Here is an extract from Hughes’ autobiography, ‘Yogi Bare: The Life and Times of a Celtic Legend’, co-authored by the Hoops great’s friend and writer Alex Gordon.

Please enjoy.

THE traditional New Year game was due to be played at Parkhead – in fact, it was January 3 after we had beaten Clyde 3-1 on the first day of 1966 at Shawfield. I have to say the playing surface was treacherous that afternoon. It was flint-hard and there was a silvery glow under the floodlights.

We didn’t possess such a luxury of undersoil heating in those unenlightened times. The ground staff used to spread bundles of hay all over the place in an effort to protect the pitch. They would sweep it off as close to kick-off as possible. Then they put down what seemed like a few tons of sand. To be honest, it wasn’t very satisfactory for a footballer.

There was absolutely no give on the rock-hard surface under your feet. If you tried to turn swiftly in these conditions there was every chance you would end up skidding around on your backside. Actually, it could often become a bit farcical with players resembling giraffes on ice as they fought for their balance. Dignity went right out of the window.

In many people’s eyes, Pele was the greatest player on the planet at that time. Make no mistake about it, even the legendary Brazilian would have struggled on these surfaces. In South America, many youngsters honed their skills performing on the Copacabana and other beaches. When they moved up a grade, they played on pitches where the grass was deliberately left a little longer. That allowed players to ping the ball around with amazing accuracy. They could hit a fifty to sixty-yard pass and the ball would simply settle on the grass. Goodness knows what they would have thought of Scotland’s pitches in the dead of winter.

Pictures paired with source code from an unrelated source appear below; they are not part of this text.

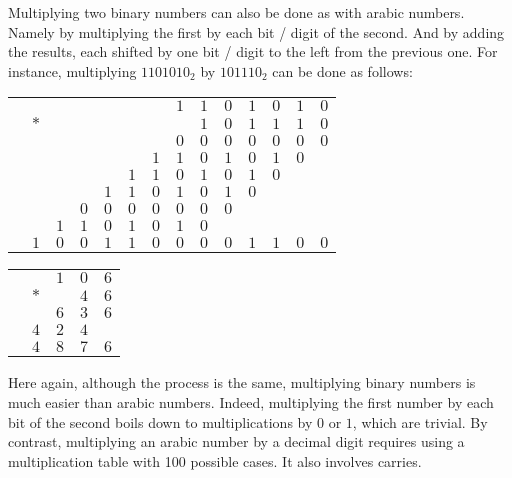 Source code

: Multiplying two binary numbers can also be done as with arabic numbers. Namely
by multiplying the first by each bit / digit of the second. And by adding the
results, each shifted by one bit / digit to the left from the previous one. For
instance, multiplying $1101010_2$ by $101110_2$ can be done as follows:

\setlength{\tabcolsep}{1pt}
\begin{center}
  \begin{tabular}{rrrrrrrrrrrrrr}
                        & & & & & & & $1$ & $1$ & $0$ & $1$ & $0$ & $1$ & $0$ \\
                        & $*$ & & & & & & & $1$ & $0$ & $1$ & $1$ & $1$ & $0$ \\
\cline{2-14} \makecell{~}
                        & & & & & & & $0$ & $0$ & $0$ & $0$ & $0$ & $0$ & $0$ \\
                    & & & & & & $1$ & $1$ & $0$ & $1$ & $0$ & $1$ & $0$ & \\
                & & & & & $1$ & $1$ & $0$ & $1$ & $0$ & $1$ & $0$ & & \\
            & & & & $1$ & $1$ & $0$ & $1$ & $0$ & $1$ & $0$ & & & \\
        & & & $0$ & $0$ & $0$ & $0$ & $0$ & $0$ & $0$ & & & & \\
    & & $1$ & $1$ & $0$ & $1$ & $0$ & $1$ & $0$ & & & & & \\
\cline{2-14} \makecell{~}
& $1$ & $0$ & $0$ & $1$ & $1$ & $0$ & $0$ & $0$ & $0$ & $1$ & $1$ & $0$ & $0$
  \end{tabular}
  \hspace{16mm}
  \begin{tabular}{rrrrr}
 &     & $1$ & $0$ & $6$ \\
 & $*$ &     & $4$ & $6$ \\
\cline{2-5} \makecell{~}
 &     & $6$ & $3$ & $6$ \\
 & $4$ & $2$ & $4$ &     \\
\cline{2-5} \makecell{~}
 & $4$ & $8$ & $7$ & $6$
  \end{tabular}
\end{center}
\setlength{\tabcolsep}{\defaulttabcolsep}

Here again, although the process is the same, multiplying binary numbers is
much easier than arabic numbers. Indeed, multiplying the first number by each
bit of the second boils down to multiplications by $0$ or $1$, which are
trivial. By contrast, multiplying an arabic number by a decimal digit requires
using a multiplication table with 100 possible cases. It also involves carries.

In fact, Jock Stein tried a little experiment in the summer of 1965 when he brought over four Brazilians to the club on trial. They were unknowns – certainly not at the Pele or Garrincha level – named Ayrton Ignacio, Marco Di Sousa, Jorge Farah and Fernando Consul. It was novelty value, of course, but they attracted a fabulous crowd, around 20,000, to a reserve game at Parkhead where Ignacio scored two goals in a 3-1 win over Motherwell.

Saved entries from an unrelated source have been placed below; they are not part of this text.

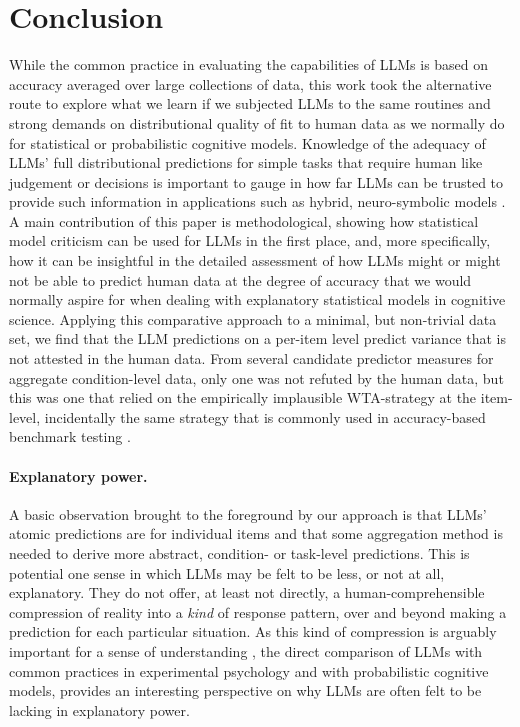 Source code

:\documentclass[fleqn]{article}
\begin{document}
\section{Conclusion}
\label{sec:conclusion}

While the common practice in evaluating the capabilities of LLMs is based on accuracy averaged over large collections of data, this work took the alternative route to explore what we learn if we subjected LLMs to the same routines and strong demands on distributional quality of fit to human data as we normally do for statistical or probabilistic cognitive models.
Knowledge of the adequacy of LLMs' full distributional predictions for simple tasks that require human like judgement or decisions is important to gauge in how far LLMs can be trusted to provide such information in applications such as hybrid, neuro-symbolic models .
A main contribution of this paper is methodological, showing how statistical model criticism can be used for LLMs in the first place, and, more specifically, how it can be insightful in the detailed assessment of how LLMs might or might not be able to predict human data at the degree of accuracy that we would normally aspire for when dealing with explanatory statistical models in cognitive science.
Applying this comparative approach to a minimal, but non-trivial data set, we find that the LLM predictions on a per-item level predict variance that is not attested in the human data.
From several candidate predictor measures for aggregate condition-level data, only one was not refuted by the human data, but this was one that relied on the empirically implausible WTA-strategy at the item-level, incidentally the same strategy that is commonly used in accuracy-based benchmark testing \citep{srivastava2023-BIGbench}.

\paragraph{Explanatory power.}
A basic observation brought to the foreground by our approach is that LLMs' atomic predictions are for individual items and that some aggregation method is needed to derive more abstract, condition- or task-level predictions.
This is potential one sense in which LLMs may be felt to be less, or not at all, explanatory.
They do not offer, at least not directly, a human-comprehensible compression of reality into a \emph{kind} of response pattern, over and beyond making a prediction for each particular situation.
As this kind of compression is arguably important for a sense of understanding \citep{Dellsen2020:Beyond-Explanat,Grimm2021:Understanding}, the direct comparison of LLMs with common practices in experimental psychology and with probabilistic cognitive models, provides an interesting perspective on why LLMs are often felt to be lacking in explanatory power.
\end{document}
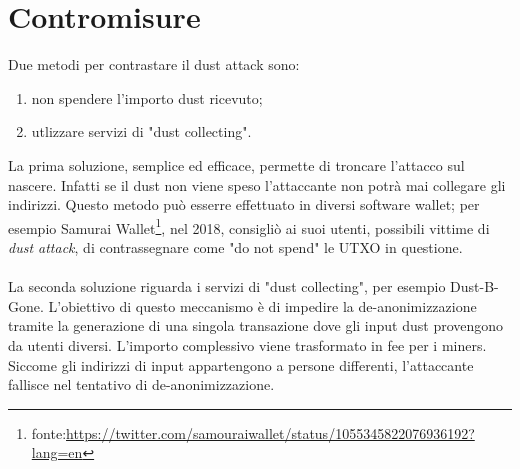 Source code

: \section{Contromisure}
Due metodi per contrastare il dust attack sono:
    \begin{enumerate}
        \item non spendere l'importo dust ricevuto; 
        \item utlizzare servizi di "dust collecting". 
    \end{enumerate}
La prima soluzione, semplice ed efficace, permette di troncare l'attacco sul nascere. Infatti se il dust non viene speso l'attaccante non potrà mai collegare gli indirizzi. 
Questo metodo può esserre effettuato in diversi software wallet; per esempio Samurai Wallet\footnote{fonte:\url{https://twitter.com/samouraiwallet/status/1055345822076936192?lang=en}}, nel 2018, consigliò ai suoi utenti, possibili vittime di \textit{dust attack},  di contrassegnare come "do not spend" le UTXO in questione.\\\\
La seconda soluzione riguarda i servizi di "dust collecting", per esempio Dust-B-Gone\cite{Dbg}.
L'obiettivo di questo meccanismo è di impedire la de-anonimizzazione tramite la generazione di una singola transazione dove gli input dust provengono da utenti diversi. L'importo complessivo viene trasformato in fee per i miners. \\Siccome gli indirizzi di input appartengono a persone differenti, l'attaccante fallisce nel tentativo di de-anonimizzazione. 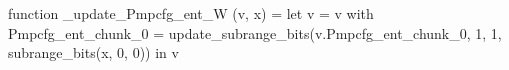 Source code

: function _update_Pmpcfg_ent_W (v, x) = let v = { v with Pmpcfg_ent_chunk_0 = update_subrange_bits(v.Pmpcfg_ent_chunk_0, 1, 1, subrange_bits(x, 0, 0)) } in
  v
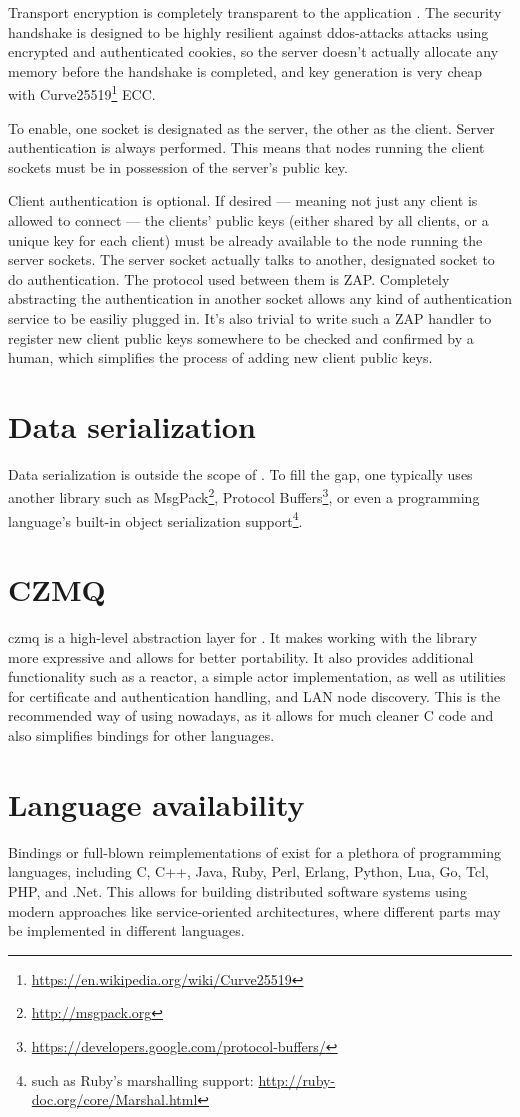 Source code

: Transport encryption is completely transparent to the application . The
security handshake is designed to be highly resilient against
\glspl{ddos-attack} attacks using encrypted and authenticated cookies, so the
server doesn't actually allocate any memory before the handshake is completed,
and key generation is very cheap \cite[p.~2]{djb:ed25519} with
Curve25519\footnote{\url{https://en.wikipedia.org/wiki/Curve25519}} \gls{ECC}.

To enable, one socket is designated as the server, the other as the client.
Server authentication is always performed. This means that nodes running the
client sockets must be in possession of the server's public key.

Client authentication is optional. If desired --- meaning not just any client
is allowed to connect --- the clients' public keys (either shared by all
clients, or a unique key for each client) must be already available to the node
running the server sockets. The server socket actually talks to another,
designated socket to do authentication. The protocol used between them is
\gls{ZAP}. Completely abstracting the authentication in another socket allows
any kind of authentication service to be easiliy plugged in. It's also trivial
to write such a ZAP handler to register new client public keys somewhere to be
checked and confirmed by a human, which simplifies the process of adding new
client public keys.

\section{Data serialization}
Data serialization is outside the scope of \zmq. To fill the gap, one typically
uses another library such as MsgPack\footnote{\url{http://msgpack.org}},
Protocol
Buffers\footnote{\url{https://developers.google.com/protocol-buffers/}}, or
even a programming language's built-in object serialization
support\footnote{such as Ruby's marshalling support:
\url{http://ruby-doc.org/core/Marshal.html}}.

\section{CZMQ}
\gls{czmq} is a high-level abstraction layer for \zmq. It makes working with the \zmq
library more expressive and allows for better portability. It also provides
additional functionality such as a reactor, a simple actor implementation, as
well as utilities for certificate and authentication handling, and LAN node
discovery. This is the recommended way of using \zmq nowadays, as it allows for
much cleaner C code and also simplifies bindings for other languages.

\section{Language availability}
Bindings or full-blown reimplementations of \zmq exist for a plethora of
programming languages, including C, C++, Java, Ruby, Perl, Erlang, Python, Lua,
Go, Tcl, PHP, and .Net. This allows for building distributed software systems
using modern approaches like service-oriented architectures, where different
parts may be implemented in different languages.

THE BEAR ROARS…John Hughes thunders a close-range drive high past Airdrie keeper Lawrie Leslie in a triumphant Scottish Cup semi-final at Hampden in 1961.

Three of them left for the sunnier climes of their homeland after only a month or so, but Igancio signed a short-term deal with Clydebank. I had to laugh at a report in a national newspaper when the Bankies took on Albion Rovers at Cliftonhill. It was another freezing, cold evening in Coatbridge and the reporter actually wrote, ‘It was so cold Ignacio was turning blue with the cold.’ I’m no racist, but the player in question was as black as two minutes past midnight. Unsurprisingly, Ignacio caught up with his team-mates shortly afterwards.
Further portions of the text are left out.